* [Work task]:
The pictures stay out; everything else in the entries below must be returned exactly.

* [Dataset records]:
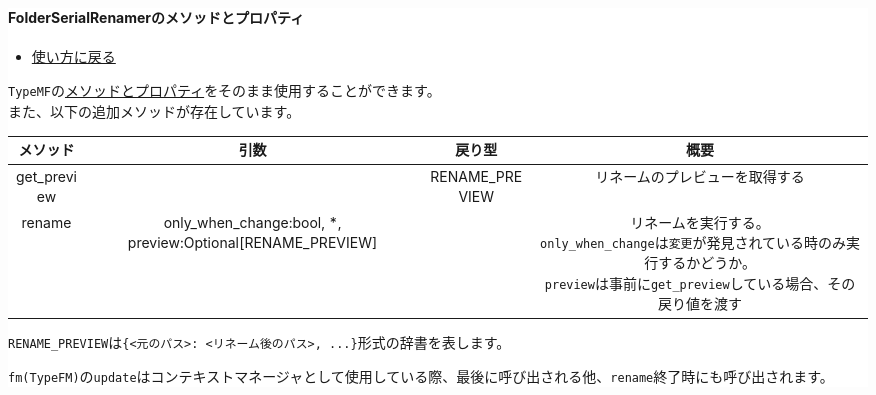 <h4 id="fsr_func">FolderSerialRenamerのメソッドとプロパティ</h4>

- <a href="#使い方">使い方に戻る</a>

`TypeMF`の<a href="#typemf_func">メソッドとプロパティ</a>をそのまま使用することができます。  
また、以下の追加メソッドが存在しています。  

メソッド|引数|戻り型|概要
:--:|:--:|:--:|:--:
get_preview||RENAME_PREVIEW|リネームのプレビューを取得する
rename|only_when_change:bool, *, preview:Optional[RENAME_PREVIEW]||リネームを実行する。<br>`only_when_change`は`変更`が発見されている時のみ実行するかどうか。<br>`preview`は事前に`get_preview`している場合、その戻り値を渡す

`RENAME_PREVIEW`は`{<元のパス>: <リネーム後のパス>, ...}`形式の辞書を表します。  

`fm(TypeFM)`の`update`はコンテキストマネージャとして使用している際、最後に呼び出される他、`rename`終了時にも呼び出されます。  


[^1]: 以下、まとめて`変更`とします。
[^2]: `pathlib.Path.is_dir`など
[^3]: ただし、位置指定の文字は`=`のみ対応です。
[^4]: `None`の場合は空文字列として扱うので挿入されるフォーマット部分のみの名前となる。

* [Expected output]:
 <h4 id="fsr_func">FolderSerialRenamerのメソッドとプロパティ</h4>

- <a href="#使い方">使い方に戻る</a>

`TypeMF`の<a href="#typemf_func">メソッドとプロパティ</a>をそのまま使用することができます。  
また、以下の追加メソッドが存在しています。  

メソッド|引数|戻り型|概要
:--:|:--:|:--:|:--:
get_preview||RENAME_PREVIEW|リネームのプレビューを取得する
rename|only_when_change:bool, *, preview:Optional[RENAME_PREVIEW]||リネームを実行する。<br>`only_when_change`は`変更`が発見されている時のみ実行するかどうか。<br>`preview`は事前に`get_preview`している場合、その戻り値を渡す

`RENAME_PREVIEW`は`{<元のパス>: <リネーム後のパス>, ...}`形式の辞書を表します。  

`fm(TypeFM)`の`update`はコンテキストマネージャとして使用している際、最後に呼び出される他、`rename`終了時にも呼び出されます。  


[^1]: 以下、まとめて`変更`とします。
[^2]: `pathlib.Path.is_dir`など
[^3]: ただし、位置指定の文字は`=`のみ対応です。
[^4]: `None`の場合は空文字列として扱うので挿入されるフォーマット部分のみの名前となる。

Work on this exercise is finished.